Il caso. Per diventare italiano, Chouaib Bel Mouden dovrà dimostrare di non aver commesso crimini in Marocco. Ma quando è arrivato qui aveva meno di un anno…
Roma – 3 febbraio 2017 – Piccoli, ma insidiosi. Per la burocrazia italiana, i figli degli immigrati possono essere temibili baby criminali.
Prendete, ad esempio, Chouaib Bel Mouden. Impossibile che ricordi quel 27 novembre 1994, quando da Casablanca raggiunse suo padre a Vittorio Veneto, Treviso, perché non aveva compiuto neanche un anno. Da allora, ha visto diventare italiani i genitori, le due sorelle e i due fratelli. Ha visto nascere nipoti italiani. Lui no, lui in famiglia è rimasto l’unico straniero.
“Eppure da ragazzino ero convinto di essere italiano. A Vittorio Veneto sono andato al nido e ho frequentato tutte le scuole fino a diplomarmi all’alberghiero. Non capivo gli sbattimenti dei miei genitori, non mi chiedevo perché eravamo sempre in Questura. L’ho capito più tardi, quando ho scoperto che per la legge ero anche io un immigrato” racconta a Stranieriinitalia.it.
Con in tasca una carta di soggiorno, a diciassette anni Chouaib si è trasferito a Trieste per lavorare, prima come barista, poi come responsabile di sala. Solo ora che ha 23 anni, 22 anni di residenza regolare e ininterrotta e, soprattutto, un reddito sufficiente, ha potuto avviare le pratiche per cancellare l’ultima eccezione della famiglia. Sulla strada per la cittadinanza, come tanti altri figliastri d’Italia, si scontra però con una pretesa che pare assurda.
“In Prefettura mi hanno detto di procurarmi un certificato penale dal Marocco, dove risulti che lì non ho commesso crimini. Io avevo letto sul sito del ministero dell’Interno che per chi è arrivato qui entro i 14 anni non serviva, ma mi hanno spiegato che bisogna allegarlo alla domanda, perché ora il ministero lo vuole.

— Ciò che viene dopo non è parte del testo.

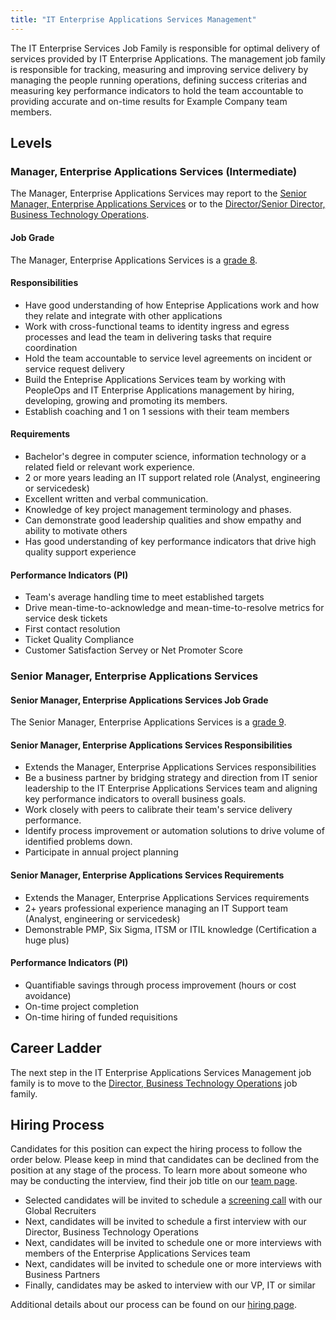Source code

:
 ```yaml
---
title: "IT Enterprise Applications Services Management"
---
```


The IT Enterprise Services Job Family is responsible for optimal delivery of services provided by IT Enterprise Applications. The management job family is responsible for tracking, measuring and improving service delivery by managing the people running operations, defining success criterias and measuring key performance indicators to hold the team accountable to providing accurate and on-time results for Example Company team members.

## Levels

### Manager, Enterprise Applications Services (Intermediate)

The Manager, Enterprise Applications Services may report to the [Senior Manager, Enterprise Applications Services](/job-families/finance/it-entapps-services/#senior-manager-data) or to the [Director/Senior Director, Business Technology Operations](/job-families/finance/director-bt-operations).

#### Job Grade

The Manager, Enterprise Applications Services is a [grade 8](/handbook/total-rewards/compensation/compensation-calculator/#example_company-job-grades).

#### Responsibilities

- Have good understanding of how Enteprise Applications work and how they relate and integrate with other applications
- Work with cross-functional teams to identity ingress and egress processes and lead the team in delivering tasks that require coordination
- Hold the team accountable to service level agreements on incident or service request delivery
- Build the Enteprise Applications Services team by working with PeopleOps and IT Enterprise Applications management by hiring, developing, growing and promoting its members.
- Establish coaching and 1 on 1 sessions with their team members

#### Requirements

- Bachelor's degree in computer science, information technology or a related field or relevant work experience.
- 2 or more years leading an IT support related role (Analyst, engineering or servicedesk)
- Excellent written and verbal communication.
- Knowledge of key project management terminology and phases.
- Can demonstrate good leadership qualities and show empathy and ability to motivate others
- Has good understanding of key performance indicators that drive high quality support experience

#### Performance Indicators (PI)

- Team's average handling time to meet established targets
- Drive mean-time-to-acknowledge and mean-time-to-resolve metrics for service desk tickets
- First contact resolution
- Ticket Quality Compliance
- Customer Satisfaction Servey or Net Promoter Score

### Senior Manager, Enterprise Applications Services

#### Senior Manager, Enterprise Applications Services Job Grade

The Senior Manager, Enterprise Applications Services is a [grade 9](/handbook/total-rewards/compensation/compensation-calculator/#example_company-job-grades).

#### Senior Manager, Enterprise Applications Services Responsibilities

- Extends the Manager, Enterprise Applications Services responsibilities
- Be a business partner by bridging strategy and direction from IT senior leadership to the IT Enterprise Applications Services team and aligning key performance indicators to overall business goals.
- Work closely with peers to calibrate their team's service delivery performance.
- Identify process improvement or automation solutions to drive volume of identified problems down.
- Participate in annual project planning

#### Senior Manager, Enterprise Applications Services Requirements

- Extends the Manager, Enterprise Applications Services requirements
- 2+ years professional experience managing an IT Support team (Analyst, engineering or servicedesk)
- Demonstrable PMP, Six Sigma, ITSM or ITIL knowledge (Certification a huge plus)

#### Performance Indicators (PI)

- Quantifiable savings through process improvement (hours or cost avoidance)
- On-time project completion
- On-time hiring of funded requisitions

## Career Ladder

The next step in the IT Enterprise Applications Services Management job family is to move to the [Director, Business Technology Operations](/job-families/finance/director-bt-operations) job family.

## Hiring Process

Candidates for this position can expect the hiring process to follow the order below. Please keep in mind that candidates can be declined from the position at any stage of the process. To learn more about someone who may be conducting the interview, find their job title on our [team page](/handbook/company/team/).

- Selected candidates will be invited to schedule a [screening call](/handbook/hiring/#screening-call) with our Global Recruiters
- Next, candidates will be invited to schedule a first interview with our Director, Business Technology Operations
- Next, candidates will be invited to schedule one or more interviews with members of the Enterprise Applications Services team
- Next, candidates will be invited to schedule one or more interviews with Business Partners
- Finally, candidates may be asked to interview with our VP, IT or similar

Additional details about our process can be found on our [hiring page](/handbook/hiring/).
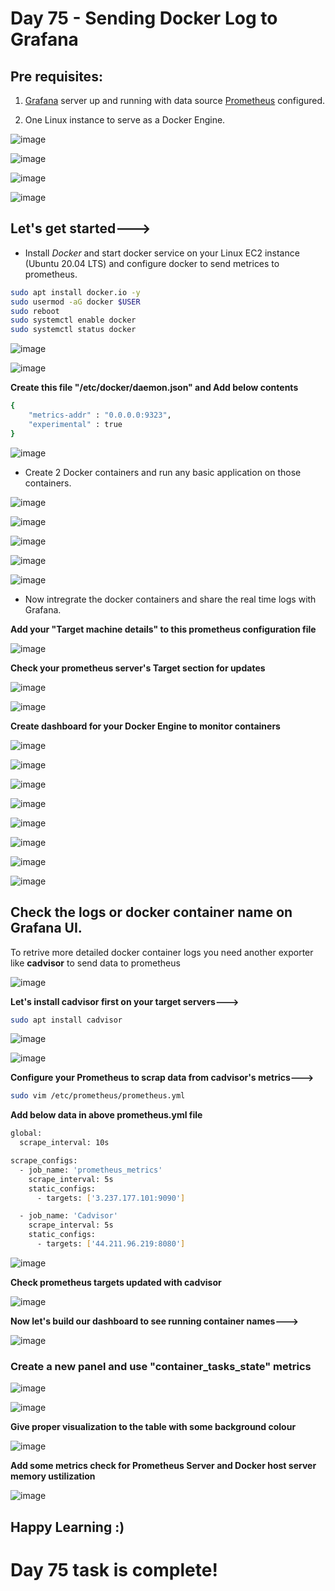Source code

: # Day 75 - Sending Docker Log to Grafana

## Pre requisites:

1. [Grafana](https://90daysofdevopschallenge.hashnode.dev/day73-90daysofdevops-challenge-tws) server up and running with data source  [Prometheus](https://90daysofdevopschallenge.hashnode.dev/day74-90daysofdevops-challenge-tws) configured.

2. One Linux instance to serve as a Docker Engine.

![image](https://github.com/Chaitannyaa/90DaysOfDevOps/assets/117350787/8d31f781-cbca-4362-85f5-96a6a4c0c659)

![image](https://github.com/Chaitannyaa/90DaysOfDevOps/assets/117350787/aaefa210-9904-4ab3-bf3a-9ed40cfceb59)

![image](https://github.com/Chaitannyaa/90DaysOfDevOps/assets/117350787/399c48df-30df-4230-b2f2-bc9b18e293a6)

![image](https://github.com/Chaitannyaa/90DaysOfDevOps/assets/117350787/497df76e-4c5a-4bc1-9a15-d4c3d4534f16)

## Let's get started--->

- Install *Docker* and start docker service on your Linux EC2 instance (Ubuntu 20.04 LTS) and configure docker to send metrices to prometheus.

```sh
sudo apt install docker.io -y
sudo usermod -aG docker $USER
sudo reboot
sudo systemctl enable docker
sudo systemctl status docker
```

![image](https://github.com/Chaitannyaa/90DaysOfDevOps/assets/117350787/bc852fde-914c-41b8-a9c6-0e1574f92cc8)

![image](https://github.com/Chaitannyaa/90DaysOfDevOps/assets/117350787/38156016-56c2-4cdc-962d-6a6890b0b8b5)

**Create this file  "/etc/docker/daemon.json" and Add below contents**

```sh
{
    "metrics-addr" : "0.0.0.0:9323",
    "experimental" : true
}
```
![image](https://github.com/Chaitannyaa/90DaysOfDevOps/assets/117350787/a010d5cc-08b3-4330-af87-c80856b17ab5)

- Create 2 Docker containers and run any basic application on those containers.

![image](https://github.com/Chaitannyaa/90DaysOfDevOps/assets/117350787/1a237307-6907-40cc-80e3-bd1bc7ad32d4)

![image](https://github.com/Chaitannyaa/90DaysOfDevOps/assets/117350787/1f34691b-768d-49b1-bd9e-67db4f98e312)

![image](https://github.com/Chaitannyaa/90DaysOfDevOps/assets/117350787/0a7d5961-2c2b-4f54-b8c3-b1a22cecba70)

![image](https://github.com/Chaitannyaa/90DaysOfDevOps/assets/117350787/8e7e1aee-f034-4945-a749-5bbd4f1513f1)

![image](https://github.com/Chaitannyaa/90DaysOfDevOps/assets/117350787/36e19d11-aeb4-472b-bc9b-7745dedf9343)

- Now intregrate the docker containers and share the real time logs with Grafana.

**Add your "Target machine details" to this prometheus configuration file**

![image](https://github.com/Chaitannyaa/90DaysOfDevOps/assets/117350787/8eefc7be-6527-4d33-9599-9db8b0b2b8ac)

**Check your prometheus server's Target section for updates**

![image](https://github.com/Chaitannyaa/90DaysOfDevOps/assets/117350787/cad36c51-2f62-49bf-8578-287a1eb70f41)

![image](https://github.com/Chaitannyaa/90DaysOfDevOps/assets/117350787/325f14b8-dbb5-4c19-9797-23890efdacbb)

**Create dashboard for your Docker Engine to monitor containers**

![image](https://github.com/Chaitannyaa/90DaysOfDevOps/assets/117350787/e4755c89-1615-4ca3-b4e3-d60839ea11ef)

![image](https://github.com/Chaitannyaa/90DaysOfDevOps/assets/117350787/56495a25-8f11-4bf8-8e22-970553b8533c)

![image](https://github.com/Chaitannyaa/90DaysOfDevOps/assets/117350787/1d048b9d-c292-413a-a072-7a9f4367b370)

![image](https://github.com/Chaitannyaa/90DaysOfDevOps/assets/117350787/4c879b95-a8c1-4bb4-ac5e-ac4b7d310428)

![image](https://github.com/Chaitannyaa/90DaysOfDevOps/assets/117350787/3b9e26bb-7509-48c2-a9ca-8fb366f9af82)

![image](https://github.com/Chaitannyaa/90DaysOfDevOps/assets/117350787/c89de110-7c80-4565-8f94-1cd6ff8a8856)

![image](https://github.com/Chaitannyaa/90DaysOfDevOps/assets/117350787/6896a518-4ecf-4a6a-b144-f4cc1bbb0572)

![image](https://github.com/Chaitannyaa/90DaysOfDevOps/assets/117350787/7c4de615-a259-40a6-ba1a-30308abf663b)

## Check the logs or docker container name on Grafana UI.

To retrive more detailed docker container logs you need another exporter like **cadvisor** to send data to prometheus

![image](https://github.com/Chaitannyaa/90DaysOfDevOps/assets/117350787/d45ebc4d-9c74-4f56-840c-94492feeb1ec)

**Let's install **cadvisor** first on your target servers--->**

```sh
sudo apt install cadvisor
```
![image](https://github.com/Chaitannyaa/90DaysOfDevOps/assets/117350787/66ef87e0-5aff-4a88-8340-3b58a85af834)

![image](https://github.com/Chaitannyaa/90DaysOfDevOps/assets/117350787/f7f03cfc-e264-46b0-a25c-62776190fb9c)

**Configure your Prometheus to scrap data from cadvisor's metrics--->**

```sh
sudo vim /etc/prometheus/prometheus.yml
```

**Add below data in above prometheus.yml file**

```sh
global:
  scrape_interval: 10s

scrape_configs:
  - job_name: 'prometheus_metrics'
    scrape_interval: 5s
    static_configs:
      - targets: ['3.237.177.101:9090']

  - job_name: 'Cadvisor'
    scrape_interval: 5s
    static_configs:
      - targets: ['44.211.96.219:8080']
```

![image](https://github.com/Chaitannyaa/90DaysOfDevOps/assets/117350787/95e26221-a9c3-4d57-a294-3e60cd1f14bf)

**Check prometheus targets updated with cadvisor**

![image](https://github.com/Chaitannyaa/90DaysOfDevOps/assets/117350787/3bade320-19bf-4c9a-9e95-207d72690175)

**Now let's build our dashboard to see running container names--->**

![image](https://github.com/Chaitannyaa/90DaysOfDevOps/assets/117350787/95a80c06-1076-4097-bb2b-974539c8d618)

### Create a new panel and use "container_tasks_state" metrics

![image](https://github.com/Chaitannyaa/90DaysOfDevOps/assets/117350787/1da271c3-3b4e-46be-a76f-0b5d1a358e0b)

![image](https://github.com/Chaitannyaa/90DaysOfDevOps/assets/117350787/6df8ca75-837c-4e5a-8d2f-cbf4ed3df50f)

**Give proper visualization to the table with some background colour**

![image](https://github.com/Chaitannyaa/90DaysOfDevOps/assets/117350787/086d11d3-ba7c-4881-9662-804202634374)

**Add some metrics check for Prometheus Server and Docker host server memory ustilization**

![image](https://github.com/Chaitannyaa/90DaysOfDevOps/assets/117350787/b32f194d-7940-4a17-8386-e7d38322968e)


## Happy Learning :)

# Day 75 task is complete!
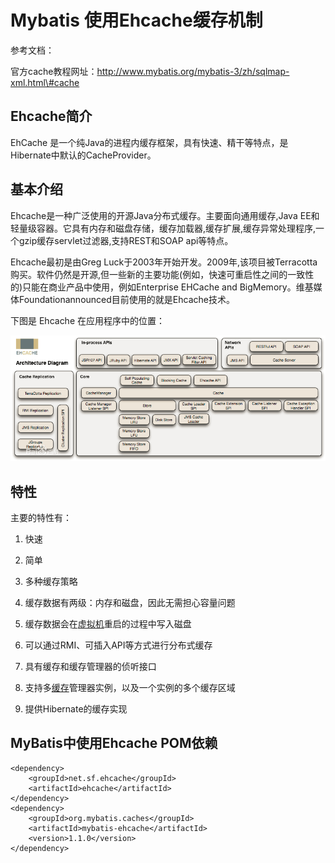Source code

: # Mybatis 使用Ehcache缓存机制

参考文档：

官方cache教程网址：[http://www.mybatis.org/mybatis-3/zh/sqlmap-xml.html\#cache   ](http://www.mybatis.org/mybatis-3/zh/sqlmap-xml.html#cache)

## Ehcache简介

EhCache 是一个纯Java的进程内缓存框架，具有快速、精干等特点，是Hibernate中默认的CacheProvider。

## 基本介绍

Ehcache是一种广泛使用的开源Java分布式缓存。主要面向通用缓存,Java EE和轻量级容器。它具有内存和磁盘存储，缓存加载器,缓存扩展,缓存异常处理程序,一个gzip缓存servlet过滤器,支持REST和SOAP api等特点。

Ehcache最初是由Greg Luck于2003年开始开发。2009年,该项目被Terracotta购买。软件仍然是开源,但一些新的主要功能\(例如，快速可重启性之间的一致性的\)只能在商业产品中使用，例如Enterprise EHCache and BigMemory。维基媒体Foundationannounced目前使用的就是Ehcache技术。

下图是 Ehcache 在应用程序中的位置：

![](/assets/import-ehcache-01.png)

## 特性

主要的特性有：

1. 快速

2. 简单

3. 多种缓存策略

4. 缓存数据有两级：内存和磁盘，因此无需担心容量问题

5. 缓存数据会在[虚拟机](https://baike.baidu.com/item/虚拟机)重启的过程中写入磁盘

6. 可以通过RMI、可插入API等方式进行分布式缓存

7. 具有缓存和缓存管理器的侦听接口

8. 支持多[缓存](https://baike.baidu.com/item/缓存)管理器实例，以及一个实例的多个缓存区域

9. 提供Hibernate的缓存实现

## MyBatis中使用Ehcache POM依赖

```
<dependency>
	<groupId>net.sf.ehcache</groupId>
	<artifactId>ehcache</artifactId>
</dependency>
<dependency>
	<groupId>org.mybatis.caches</groupId>
	<artifactId>mybatis-ehcache</artifactId>
	<version>1.1.0</version>
</dependency>
```







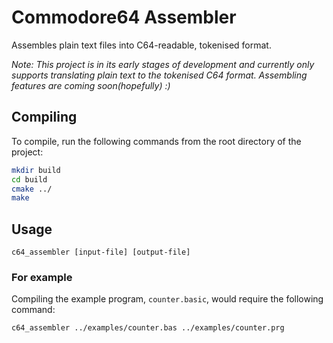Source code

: # Commodore64 Assembler
Assembles plain text files into C64-readable, tokenised format.  

*Note: This project is in its early stages of development and currently only supports translating plain text to the tokenised C64 format. Assembling features are coming soon(hopefully) :)*

## Compiling
To compile, run the following commands from the root directory of the project:
```bash
mkdir build
cd build
cmake ../
make
```

## Usage
```
c64_assembler [input-file] [output-file]
```

### For example
Compiling the example program, `counter.basic`, would require the following command:
```
c64_assembler ../examples/counter.bas ../examples/counter.prg
```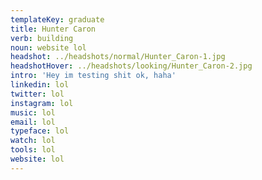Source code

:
 ```yaml
---
templateKey: graduate
title: Hunter Caron
verb: building
noun: website lol
headshot: ../headshots/normal/Hunter_Caron-1.jpg
headshotHover: ../headshots/looking/Hunter_Caron-2.jpg
intro: 'Hey im testing shit ok, haha'
linkedin: lol
twitter: lol
instagram: lol
music: lol
email: lol
typeface: lol
watch: lol
tools: lol
website: lol
---
```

È incredibile, io sono solo nato in Marocco, quali crimini posso aver commesso lì quando avevo meno di un anno?”
Il Viminale ha messo questo prassi nero su bianco. “Si conferma che è necessario chiedere il certificato penale del Paese d’origine anche per coloro che sono giunti in Italia prima del compimento dei quattordici anni, soprattutto nell’eventualità che l’interessato possa aver avuto residenze all’estero nel corso del periodo considerato” si legge in una circolare del novembre 2015.
Chouaib Bel Mouden in realtà in Marocco è andato solo due volte quando era bambino e una volta un paio di anni fa, sempre per brevi vacanze mordi e fuggi. “Sette, dieci giorni, al massimo due settimane. Il tempo di salutare nonni, zii e cugini e di rendermi conto che per me quello è un altro mondo. Però il certificato serve lo stesso”.
Per procurarselo dovrà tornare di persona a Casablanca oppure delegare qualcuno (“forse una zia, con la quale non ho grossi rapporti”) e farselo spedire. Ci sono in mezzo file e carte bollate, perdite di tempo e di soldi, ma solo così potrà finalmente dimostrare allo Stato Italiano che non era un enfant prodige del crimine.
Cosa prova? “Sbalordimento e rabbia. Questa è l’ennesima conferma che la riforma della legge sulla cittadinanza è indispensabile. Tanti miei amici, italiani “di sangue”, dicono che abbiamo delle regole assurde e che io sono italiano più di loro. E invece non posso fare quello che fanno gli altri: mi hanno offerto un lavoro a New York, ma se resto fuori dall’Italia più di un anno mi tolgono la carta di soggiorno e non posso più tornare”.
Chouaib Bel Mouden è uno degli attivisti del movimento Italiani Senza Cittadinanza. “Sulla riforma siamo ancora ottimisti, si può fare. I senatori la smettano di ignorarci, capiscano che sono in gioco le nostre vite. Non possiamo votare al posto loro, non possiamo nemmeno votare per scegliere chi ci rappresenta, ma possiamo protestare e continueremo a farlo fino a quando non cancelleranno questa ingiustizia”.